** Recorded information follows **
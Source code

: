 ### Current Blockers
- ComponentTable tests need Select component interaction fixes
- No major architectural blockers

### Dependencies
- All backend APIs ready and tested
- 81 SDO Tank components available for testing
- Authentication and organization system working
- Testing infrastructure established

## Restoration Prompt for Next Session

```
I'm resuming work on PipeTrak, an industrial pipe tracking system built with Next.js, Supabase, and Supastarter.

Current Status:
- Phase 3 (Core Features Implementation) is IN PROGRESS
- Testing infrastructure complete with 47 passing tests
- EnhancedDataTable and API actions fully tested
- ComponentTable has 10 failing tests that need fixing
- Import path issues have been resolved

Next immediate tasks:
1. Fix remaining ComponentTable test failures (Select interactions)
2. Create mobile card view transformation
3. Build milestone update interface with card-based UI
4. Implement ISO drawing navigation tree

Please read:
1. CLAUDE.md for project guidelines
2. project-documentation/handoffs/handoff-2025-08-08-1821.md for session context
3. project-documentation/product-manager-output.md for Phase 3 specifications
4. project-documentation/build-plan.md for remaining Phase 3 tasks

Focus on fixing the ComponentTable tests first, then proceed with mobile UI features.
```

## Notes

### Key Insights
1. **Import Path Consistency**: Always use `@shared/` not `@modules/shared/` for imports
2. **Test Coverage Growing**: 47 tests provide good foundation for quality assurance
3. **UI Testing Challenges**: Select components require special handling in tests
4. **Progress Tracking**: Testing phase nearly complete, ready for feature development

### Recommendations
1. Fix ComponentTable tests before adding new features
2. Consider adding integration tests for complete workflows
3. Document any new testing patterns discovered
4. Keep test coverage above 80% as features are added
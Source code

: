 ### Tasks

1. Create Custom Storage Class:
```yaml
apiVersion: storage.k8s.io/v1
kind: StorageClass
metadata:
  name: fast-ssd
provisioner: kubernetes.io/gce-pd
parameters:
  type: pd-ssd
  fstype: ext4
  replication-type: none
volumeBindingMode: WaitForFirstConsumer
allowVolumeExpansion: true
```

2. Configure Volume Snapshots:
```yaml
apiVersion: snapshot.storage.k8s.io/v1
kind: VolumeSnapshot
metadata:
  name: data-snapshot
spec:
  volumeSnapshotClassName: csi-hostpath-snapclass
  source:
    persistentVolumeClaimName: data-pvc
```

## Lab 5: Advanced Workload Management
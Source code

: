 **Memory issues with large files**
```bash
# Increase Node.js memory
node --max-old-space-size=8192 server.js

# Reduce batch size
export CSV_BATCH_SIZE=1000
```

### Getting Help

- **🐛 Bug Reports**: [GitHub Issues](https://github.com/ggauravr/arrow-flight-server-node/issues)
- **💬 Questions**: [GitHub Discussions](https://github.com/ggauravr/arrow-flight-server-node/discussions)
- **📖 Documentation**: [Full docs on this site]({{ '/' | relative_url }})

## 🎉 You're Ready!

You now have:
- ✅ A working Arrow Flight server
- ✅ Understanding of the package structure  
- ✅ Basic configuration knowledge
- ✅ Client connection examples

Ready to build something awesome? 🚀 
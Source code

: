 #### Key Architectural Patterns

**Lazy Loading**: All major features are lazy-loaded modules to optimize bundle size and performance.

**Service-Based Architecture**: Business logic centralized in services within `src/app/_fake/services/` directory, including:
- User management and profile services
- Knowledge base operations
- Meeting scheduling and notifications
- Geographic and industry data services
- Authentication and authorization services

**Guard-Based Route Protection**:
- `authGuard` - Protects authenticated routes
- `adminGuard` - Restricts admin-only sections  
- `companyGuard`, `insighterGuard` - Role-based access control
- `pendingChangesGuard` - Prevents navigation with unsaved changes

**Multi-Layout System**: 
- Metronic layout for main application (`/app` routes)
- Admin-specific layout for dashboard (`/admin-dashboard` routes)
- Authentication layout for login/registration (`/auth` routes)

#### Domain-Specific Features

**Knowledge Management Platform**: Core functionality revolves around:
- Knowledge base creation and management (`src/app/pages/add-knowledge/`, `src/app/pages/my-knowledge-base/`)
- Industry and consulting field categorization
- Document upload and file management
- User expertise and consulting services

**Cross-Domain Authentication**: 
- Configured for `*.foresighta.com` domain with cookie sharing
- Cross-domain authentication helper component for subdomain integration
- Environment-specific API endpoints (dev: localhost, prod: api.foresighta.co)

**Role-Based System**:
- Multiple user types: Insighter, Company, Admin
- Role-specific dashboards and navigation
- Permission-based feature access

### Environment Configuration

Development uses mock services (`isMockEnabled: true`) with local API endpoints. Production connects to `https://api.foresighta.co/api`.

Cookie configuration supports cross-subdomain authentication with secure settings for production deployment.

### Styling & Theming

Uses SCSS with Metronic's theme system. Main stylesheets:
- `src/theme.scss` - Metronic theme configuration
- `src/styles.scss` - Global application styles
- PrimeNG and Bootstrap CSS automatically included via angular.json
** End of Recorded information **
__Task prompt__
Transcribe all of the material above so that it matches the source exactly.

__Response__
Source code

: ### Current Blockers
- ComponentTable tests need Select component interaction fixes
- No major architectural blockers

### Dependencies
- All backend APIs ready and tested
- 81 SDO Tank components available for testing
- Authentication and organization system working
- Testing infrastructure established

## Restoration Prompt for Next Session

```
I'm resuming work on PipeTrak, an industrial pipe tracking system built with Next.js, Supabase, and Supastarter.

Current Status:
- Phase 3 (Core Features Implementation) is IN PROGRESS
- Testing infrastructure complete with 47 passing tests
- EnhancedDataTable and API actions fully tested
- ComponentTable has 10 failing tests that need fixing
- Import path issues have been resolved

Next immediate tasks:
1. Fix remaining ComponentTable test failures (Select interactions)
2. Create mobile card view transformation
3. Build milestone update interface with card-based UI
4. Implement ISO drawing navigation tree

Please read:
1. CLAUDE.md for project guidelines
2. project-documentation/handoffs/handoff-2025-08-08-1821.md for session context
3. project-documentation/product-manager-output.md for Phase 3 specifications
4. project-documentation/build-plan.md for remaining Phase 3 tasks

Focus on fixing the ComponentTable tests first, then proceed with mobile UI features.
```

## Notes

### Key Insights
1. **Import Path Consistency**: Always use `@shared/` not `@modules/shared/` for imports
2. **Test Coverage Growing**: 47 tests provide good foundation for quality assurance
3. **UI Testing Challenges**: Select components require special handling in tests
4. **Progress Tracking**: Testing phase nearly complete, ready for feature development

### Recommendations
1. Fix ComponentTable tests before adding new features
2. Consider adding integration tests for complete workflows
3. Document any new testing patterns discovered
4. Keep test coverage above 80% as features are added
Source code

: ### Tasks

1. Create Custom Storage Class:
```yaml
apiVersion: storage.k8s.io/v1
kind: StorageClass
metadata:
  name: fast-ssd
provisioner: kubernetes.io/gce-pd
parameters:
  type: pd-ssd
  fstype: ext4
  replication-type: none
volumeBindingMode: WaitForFirstConsumer
allowVolumeExpansion: true
```

2. Configure Volume Snapshots:
```yaml
apiVersion: snapshot.storage.k8s.io/v1
kind: VolumeSnapshot
metadata:
  name: data-snapshot
spec:
  volumeSnapshotClassName: csi-hostpath-snapclass
  source:
    persistentVolumeClaimName: data-pvc
```

## Lab 5: Advanced Workload Management
Source code

: **Memory issues with large files**
```bash
# Increase Node.js memory
node --max-old-space-size=8192 server.js

# Reduce batch size
export CSV_BATCH_SIZE=1000
```

### Getting Help

- **🐛 Bug Reports**: [GitHub Issues](https://github.com/ggauravr/arrow-flight-server-node/issues)
- **💬 Questions**: [GitHub Discussions](https://github.com/ggauravr/arrow-flight-server-node/discussions)
- **📖 Documentation**: [Full docs on this site]({{ '/' | relative_url }})

## 🎉 You're Ready!

You now have:
- ✅ A working Arrow Flight server
- ✅ Understanding of the package structure  
- ✅ Basic configuration knowledge
- ✅ Client connection examples

Ready to build something awesome? 🚀 
Source code

: #### Key Architectural Patterns

**Lazy Loading**: All major features are lazy-loaded modules to optimize bundle size and performance.

**Service-Based Architecture**: Business logic centralized in services within `src/app/_fake/services/` directory, including:
- User management and profile services
- Knowledge base operations
- Meeting scheduling and notifications
- Geographic and industry data services
- Authentication and authorization services

**Guard-Based Route Protection**:
- `authGuard` - Protects authenticated routes
- `adminGuard` - Restricts admin-only sections  
- `companyGuard`, `insighterGuard` - Role-based access control
- `pendingChangesGuard` - Prevents navigation with unsaved changes

**Multi-Layout System**: 
- Metronic layout for main application (`/app` routes)
- Admin-specific layout for dashboard (`/admin-dashboard` routes)
- Authentication layout for login/registration (`/auth` routes)

#### Domain-Specific Features

**Knowledge Management Platform**: Core functionality revolves around:
- Knowledge base creation and management (`src/app/pages/add-knowledge/`, `src/app/pages/my-knowledge-base/`)
- Industry and consulting field categorization
- Document upload and file management
- User expertise and consulting services

**Cross-Domain Authentication**: 
- Configured for `*.foresighta.com` domain with cookie sharing
- Cross-domain authentication helper component for subdomain integration
- Environment-specific API endpoints (dev: localhost, prod: api.foresighta.co)

**Role-Based System**:
- Multiple user types: Insighter, Company, Admin
- Role-specific dashboards and navigation
- Permission-based feature access

### Environment Configuration

Development uses mock services (`isMockEnabled: true`) with local API endpoints. Production connects to `https://api.foresighta.co/api`.

Cookie configuration supports cross-subdomain authentication with secure settings for production deployment.

### Styling & Theming

Uses SCSS with Metronic's theme system. Main stylesheets:
- `src/theme.scss` - Metronic theme configuration
- `src/styles.scss` - Global application styles
- PrimeNG and Bootstrap CSS automatically included via angular.json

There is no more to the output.